*Items from a data source*:

*** Block opens ***

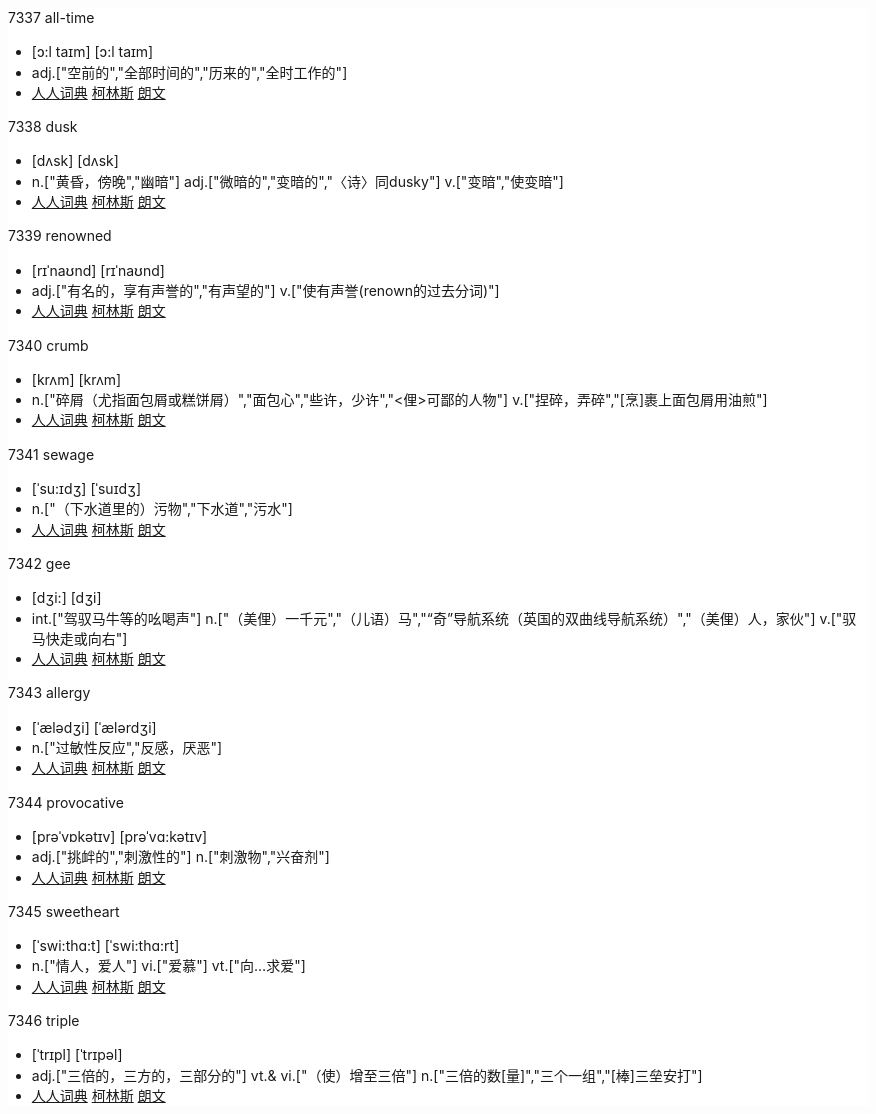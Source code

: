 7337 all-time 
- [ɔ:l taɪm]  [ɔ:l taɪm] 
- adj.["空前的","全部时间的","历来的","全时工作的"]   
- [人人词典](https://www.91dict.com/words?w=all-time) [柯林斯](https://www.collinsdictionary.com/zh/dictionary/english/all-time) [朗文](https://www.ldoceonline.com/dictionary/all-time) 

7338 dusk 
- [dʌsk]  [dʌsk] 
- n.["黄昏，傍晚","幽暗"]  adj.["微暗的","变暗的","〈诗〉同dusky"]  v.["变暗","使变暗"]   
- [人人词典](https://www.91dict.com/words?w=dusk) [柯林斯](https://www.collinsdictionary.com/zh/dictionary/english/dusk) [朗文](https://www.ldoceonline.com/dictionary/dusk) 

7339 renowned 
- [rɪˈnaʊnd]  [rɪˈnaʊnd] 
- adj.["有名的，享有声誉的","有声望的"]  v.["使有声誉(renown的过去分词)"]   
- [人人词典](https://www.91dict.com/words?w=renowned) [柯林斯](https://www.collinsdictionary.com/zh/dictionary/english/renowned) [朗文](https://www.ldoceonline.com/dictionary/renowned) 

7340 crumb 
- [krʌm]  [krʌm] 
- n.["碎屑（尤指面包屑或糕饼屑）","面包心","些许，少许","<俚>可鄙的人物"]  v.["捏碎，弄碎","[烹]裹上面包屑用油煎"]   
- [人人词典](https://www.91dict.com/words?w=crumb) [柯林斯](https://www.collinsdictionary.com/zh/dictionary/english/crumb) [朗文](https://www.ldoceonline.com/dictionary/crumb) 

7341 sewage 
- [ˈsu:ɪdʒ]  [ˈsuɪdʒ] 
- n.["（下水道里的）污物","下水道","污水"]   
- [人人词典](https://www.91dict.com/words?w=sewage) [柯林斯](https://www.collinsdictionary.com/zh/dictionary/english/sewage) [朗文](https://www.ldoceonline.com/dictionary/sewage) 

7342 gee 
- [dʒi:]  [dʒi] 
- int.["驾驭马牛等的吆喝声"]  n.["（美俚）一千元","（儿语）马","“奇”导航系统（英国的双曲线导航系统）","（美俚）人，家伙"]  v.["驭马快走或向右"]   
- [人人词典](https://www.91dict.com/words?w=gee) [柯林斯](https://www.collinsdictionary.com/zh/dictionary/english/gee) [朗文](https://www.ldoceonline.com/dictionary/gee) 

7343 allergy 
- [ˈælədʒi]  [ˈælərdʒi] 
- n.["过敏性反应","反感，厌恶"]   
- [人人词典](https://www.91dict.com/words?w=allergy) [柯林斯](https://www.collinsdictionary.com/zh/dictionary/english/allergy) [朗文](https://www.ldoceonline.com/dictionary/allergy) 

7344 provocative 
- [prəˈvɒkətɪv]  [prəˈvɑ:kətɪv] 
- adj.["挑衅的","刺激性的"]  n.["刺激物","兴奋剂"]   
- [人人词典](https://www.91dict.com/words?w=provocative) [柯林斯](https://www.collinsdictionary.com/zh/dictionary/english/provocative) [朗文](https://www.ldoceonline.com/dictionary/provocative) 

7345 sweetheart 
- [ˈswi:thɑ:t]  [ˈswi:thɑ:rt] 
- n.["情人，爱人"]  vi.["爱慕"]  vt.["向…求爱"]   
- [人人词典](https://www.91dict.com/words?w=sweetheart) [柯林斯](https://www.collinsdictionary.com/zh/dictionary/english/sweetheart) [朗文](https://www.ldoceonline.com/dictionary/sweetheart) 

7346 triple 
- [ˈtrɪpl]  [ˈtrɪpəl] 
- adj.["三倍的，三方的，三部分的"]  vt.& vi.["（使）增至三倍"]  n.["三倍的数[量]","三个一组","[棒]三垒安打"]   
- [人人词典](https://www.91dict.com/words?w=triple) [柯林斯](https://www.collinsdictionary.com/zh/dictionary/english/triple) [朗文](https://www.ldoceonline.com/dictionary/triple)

*** Block closes ***
*** Block opens ***

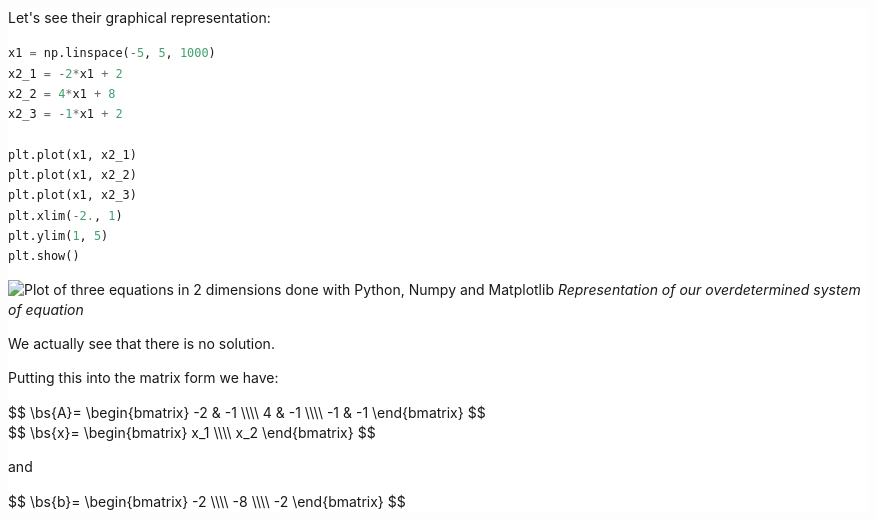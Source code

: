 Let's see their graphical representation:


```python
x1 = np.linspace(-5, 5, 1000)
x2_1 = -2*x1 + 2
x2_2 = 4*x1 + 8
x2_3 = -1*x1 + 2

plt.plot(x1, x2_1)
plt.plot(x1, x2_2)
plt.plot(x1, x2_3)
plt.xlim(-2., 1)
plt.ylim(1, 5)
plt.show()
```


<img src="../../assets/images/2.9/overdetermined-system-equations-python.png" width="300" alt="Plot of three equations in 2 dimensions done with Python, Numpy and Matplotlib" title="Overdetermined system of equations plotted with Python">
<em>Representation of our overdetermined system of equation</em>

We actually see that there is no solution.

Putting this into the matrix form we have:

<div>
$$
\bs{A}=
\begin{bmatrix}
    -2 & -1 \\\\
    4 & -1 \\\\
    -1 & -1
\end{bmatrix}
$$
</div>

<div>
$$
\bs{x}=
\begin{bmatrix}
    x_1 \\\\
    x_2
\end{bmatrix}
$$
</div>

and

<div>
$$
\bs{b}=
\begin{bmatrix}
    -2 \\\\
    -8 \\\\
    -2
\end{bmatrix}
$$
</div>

*** Block closes ***
*** Block opens ***

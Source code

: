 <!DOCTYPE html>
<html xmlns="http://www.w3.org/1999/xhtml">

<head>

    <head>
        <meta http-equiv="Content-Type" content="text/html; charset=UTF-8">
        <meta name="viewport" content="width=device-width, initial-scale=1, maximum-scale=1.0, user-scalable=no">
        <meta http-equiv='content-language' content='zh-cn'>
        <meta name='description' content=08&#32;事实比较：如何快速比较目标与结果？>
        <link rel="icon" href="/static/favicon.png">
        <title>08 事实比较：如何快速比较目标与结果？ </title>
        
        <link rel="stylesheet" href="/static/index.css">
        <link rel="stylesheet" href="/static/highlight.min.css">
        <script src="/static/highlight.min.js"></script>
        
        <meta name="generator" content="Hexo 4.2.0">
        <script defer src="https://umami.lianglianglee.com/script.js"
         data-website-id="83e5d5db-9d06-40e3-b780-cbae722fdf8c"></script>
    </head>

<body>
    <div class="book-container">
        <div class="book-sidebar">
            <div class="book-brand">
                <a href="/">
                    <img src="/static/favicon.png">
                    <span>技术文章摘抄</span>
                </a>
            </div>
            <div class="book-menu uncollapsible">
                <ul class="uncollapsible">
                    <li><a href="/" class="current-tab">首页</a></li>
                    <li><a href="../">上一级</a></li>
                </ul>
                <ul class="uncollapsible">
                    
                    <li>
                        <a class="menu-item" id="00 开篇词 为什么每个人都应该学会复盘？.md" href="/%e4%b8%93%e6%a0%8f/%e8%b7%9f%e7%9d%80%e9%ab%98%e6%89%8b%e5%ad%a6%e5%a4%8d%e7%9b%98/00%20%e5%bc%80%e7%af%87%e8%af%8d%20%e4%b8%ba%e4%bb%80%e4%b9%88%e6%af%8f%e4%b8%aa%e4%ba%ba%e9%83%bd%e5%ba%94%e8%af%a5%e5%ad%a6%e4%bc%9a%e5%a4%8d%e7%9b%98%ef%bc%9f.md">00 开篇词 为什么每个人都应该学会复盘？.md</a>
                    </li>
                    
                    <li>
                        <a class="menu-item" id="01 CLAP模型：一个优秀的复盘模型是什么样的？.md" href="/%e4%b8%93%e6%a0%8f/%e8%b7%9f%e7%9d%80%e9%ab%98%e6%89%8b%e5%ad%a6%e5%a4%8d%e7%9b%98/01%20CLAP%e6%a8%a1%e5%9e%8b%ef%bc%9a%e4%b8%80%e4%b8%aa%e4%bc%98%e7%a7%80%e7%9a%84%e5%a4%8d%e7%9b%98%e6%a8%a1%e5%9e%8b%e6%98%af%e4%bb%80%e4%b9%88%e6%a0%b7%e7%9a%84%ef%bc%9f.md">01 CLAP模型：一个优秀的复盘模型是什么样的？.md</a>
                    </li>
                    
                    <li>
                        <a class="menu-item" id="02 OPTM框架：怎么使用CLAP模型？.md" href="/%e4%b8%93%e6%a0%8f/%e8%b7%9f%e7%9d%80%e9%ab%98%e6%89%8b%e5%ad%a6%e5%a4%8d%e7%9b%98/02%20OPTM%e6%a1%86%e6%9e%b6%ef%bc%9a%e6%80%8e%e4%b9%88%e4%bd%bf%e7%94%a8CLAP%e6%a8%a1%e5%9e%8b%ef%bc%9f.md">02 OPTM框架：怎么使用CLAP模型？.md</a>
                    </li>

*** Block closes ***

*TASK OBJECTIVE*:
In the records, find every line that has the string "crumb" and copy it.

*RESULT OF THIS TASK*:
7340 crumb 
- [人人词典](https://www.91dict.com/words?w=crumb) [柯林斯](https://www.collinsdictionary.com/zh/dictionary/english/crumb) [朗文](https://www.ldoceonline.com/dictionary/crumb) 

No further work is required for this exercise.